Let's say I have the following time series data dataframe:
import numpy as np
import pandas as pd
import random
np.random.seed(2019)
# Generate TS
#rng = pd.date_range('2019-01-01', freq='MS', periods=N)
ts = pd.date_range('2000-01-01', '2000-12-31 23:00', freq='H') #.strftime('%d-%m-%Y %H:%M:%S') # freq='MS'set the frequency of date in months and start from day 1. You can use 'T' for minutes and so on
# number of samples
N = len(ts)
# Create a random dataset
data = {
#"TS": ts,
'Appx': [random.choice(['App1', 'App2', 'App3', None]) for _ in range(N)], # generate categorical data including missing data "None"
'VM': [random.choice(['VM1' , 'VM2' ]) for _ in range(N)]
}
df = pd.DataFrame(data, index=ts)
#df.resample('M').mean().plot()
df
# Appx VM
#2000-01-01 00:00:00 App1 VM2
#2000-01-01 01:00:00 None VM1
#2000-01-01 02:00:00 None VM2
#2000-01-01 03:00:00 App3 VM2
#2000-01-01 04:00:00 App1 VM1
#... ... ...
#2000-12-31 19:00:00 App2 VM1
#2000-12-31 20:00:00 App3 VM1
#2000-12-31 21:00:00 App3 VM1
#2000-12-31 22:00:00 App1 VM1
#2000-12-31 23:00:00 App1 VM1
# 8784 rows × 2 columns
After checking other available resources:
Problem: plotting count records of categorical variables including their missing values (None
or NaN
) within pandas dataframe
My tries: I tried to plot count records using the following scripts unsuccessfully: At first, I used a simple example close to what I can depict both data and missing values inspired here by plotting App column records within missing values (dashed line) over time for each desired VM:
import numpy as np
import pandas as pd
import matplotlib.pyplot as plt
day = ([ 1 , 2 , 3, 4, 5 , 6 , 7 , 8 , 9])
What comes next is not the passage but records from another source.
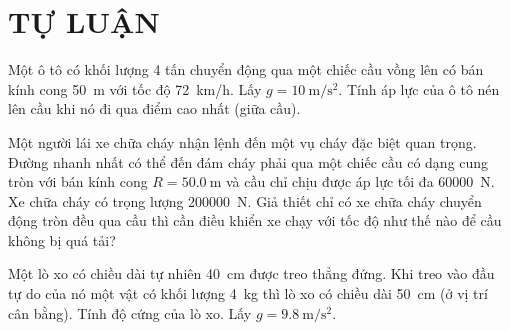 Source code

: \section{TỰ LUẬN}
\setcounter{ex}{0}

\begin{ex}
	Một ô tô có khối lượng 4 tấn chuyển động qua một chiếc cầu vồng lên có bán kính cong \SI{50}{\meter} với tốc độ \SI{72}{\kilo\meter/\hour}. Lấy $g=\SI{10}{\meter/\second^2}$. Tính áp lực của ô tô nén lên cầu khi nó đi qua điểm cao nhất (giữa cầu).
	\loigiai{
		
	}
\end{ex}
\begin{ex}
	Một người lái xe chữa cháy nhận lệnh đến một vụ cháy đặc biệt quan trọng. Đường nhanh nhất có thể đến đám cháy phải qua một chiếc cầu có dạng cung tròn với bán kính cong $R=\SI{50.0}{\meter}$ và cầu chỉ chịu được áp lực tối đa \SI{60000}{\newton}. Xe chữa cháy có trọng lượng \SI{200000}{\newton}. Giả thiết chỉ có xe chữa cháy chuyển động tròn đều qua cầu thì cần điều khiển xe chạy với tốc độ như thế nào để cầu không bị quá tải?
	\loigiai{
		
	}
\end{ex}
\begin{ex}
	Một lò xo có chiều dài tự nhiên \SI{40}{\centi\meter} được treo thẳng đứng. Khi treo vào đầu tự do của nó một vật có khối lượng \SI{4}{\kilogram} thì lò xo có chiều dài \SI{50}{\centi\meter} (ở vị trí cân bằng). Tính độ cứng của lò xo. Lấy $g=\SI{9.8}{\meter/\second^2}$.
	\loigiai{
		
	}
\end{ex}
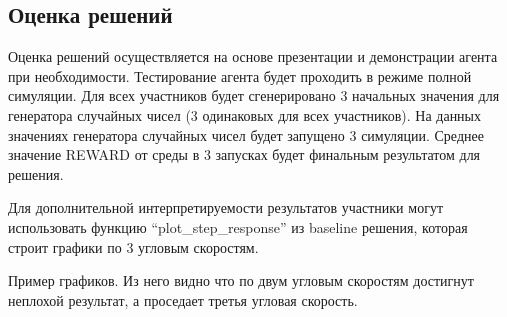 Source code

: \subsection*{Оценка решений}

Оценка решений осуществляется на основе презентации и демонстрации агента при необходимости. Тестирование агента будет проходить в режиме полной симуляции. Для всех участников будет сгенерировано 3 начальных значения для генератора случайных чисел (3 одинаковых для всех участников). На данных значениях генератора случайных чисел будет запущено 3 симуляции. Среднее значение REWARD от среды в 3 запусках будет финальным результатом для решения.  

Для дополнительной интерпретируемости результатов участники могут использовать функцию “plot\_step\_response” из baseline решения, которая строит графики по 3 угловым скоростям.


Пример графиков. Из него видно что по двум угловым скоростям достигнут неплохой результат, а проседает третья угловая скорость. 
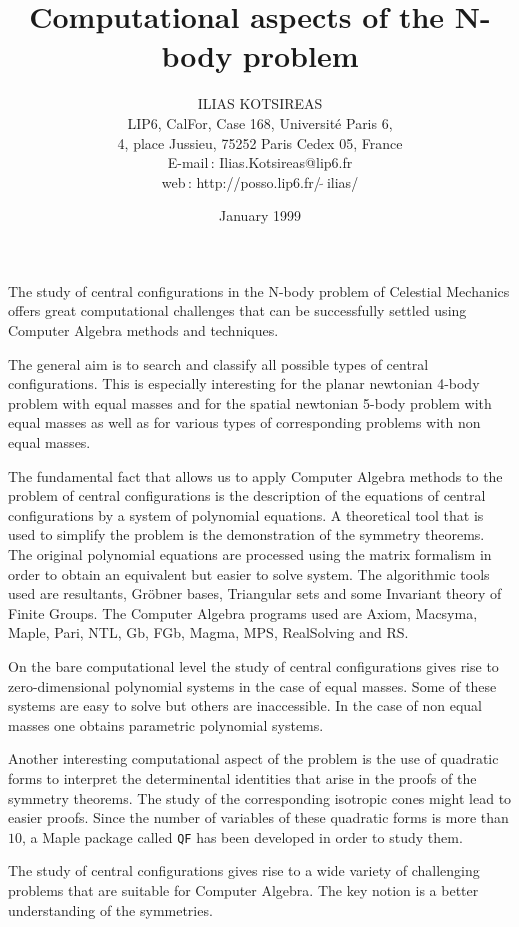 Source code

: 
\textheight 24cm



\title{Computational aspects of the N-body problem }
\author{ 
ILIAS KOTSIREAS 
\\LIP6, CalFor, Case 168, Universit\'e Paris 6, 
\\4, place Jussieu, 75252 Paris Cedex 05, France
\\E-mail\,: Ilias.Kotsireas@lip6.fr
\\web\,: http://posso.lip6.fr/$ \ \tilde{\left. \right.} \ $ilias/}
\date{January 1999}
\maketitle

The study of central configurations 
in the N-body problem of Celestial Mechanics
offers great computational challenges
that can be successfully settled using 
Computer Algebra methods and techniques.  \par
The general aim is to search and classify
all possible types of central configurations.
This is especially interesting 
for the planar newtonian 4-body problem with equal masses and
for the spatial newtonian 5-body problem with equal masses
as well as for various types of corresponding problems 
with non equal masses. \par  
The fundamental fact that allows us to apply Computer Algebra methods to
the problem of central configurations is the description of
the equations of central configurations by a system of polynomial 
equations. A theoretical tool that is used to simplify 
the problem is the demonstration of the symmetry theorems.
The original polynomial equations are processed using the
matrix formalism in order to obtain an equivalent but easier
to solve system. The algorithmic tools used are resultants, Gr\"obner bases,
Triangular sets and some Invariant theory of Finite Groups.
The Computer Algebra programs used are Axiom, Macsyma, Maple, Pari,
NTL, Gb, FGb, Magma, MPS, RealSolving and RS. \par
On the bare computational level the study of central configurations
gives rise to zero-dimensional polynomial systems in the case of equal masses.
Some of these systems are easy to solve but others are inaccessible.
In the case of non equal masses one obtains parametric polynomial systems. \par
Another interesting computational aspect of the problem is the use of
quadratic forms to interpret the determinental identities that arise
in the proofs of the symmetry theorems. The study of the corresponding 
isotropic cones might lead to easier proofs. Since the number of
variables of these quadratic forms is more than $10$, 
a Maple package called {\tt QF} has been developed in order 
to study them. \par
The study of central configurations gives rise to a wide variety of
challenging problems that are suitable for Computer Algebra.
The key notion is a better understanding of the symmetries.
App1 = ([0.6 , 0.8 , np.nan, np.nan, 4 , 6 , 6.5 ,7 , 8])
App2 = ([ 1 , 2 , np.nan, np.nan, 0.5 , 7 , 8 , 9 , 10])
App3 = ([ 1.5 , 2.5 , np.nan, np.nan, 3 , 4 , 6 , 8 , 11])
cf = pd.DataFrame({'App1': App1, 'App2': App2, 'App3': App3}, index = day)
cf.index.name = 'day'
fig, ax = plt.subplots()
line, = ax.plot(cf['App1'].fillna(method='ffill'), color='r', ls = '--', lw = 1, label='_nolegend_')
ax.plot(cf['App1'], color='k', lw=1.5, marker = 'v', label='App1',)
line, = ax.plot(cf['App2'].fillna(method='ffill'), color='r', ls = '--', lw = 1, label='_nolegend_')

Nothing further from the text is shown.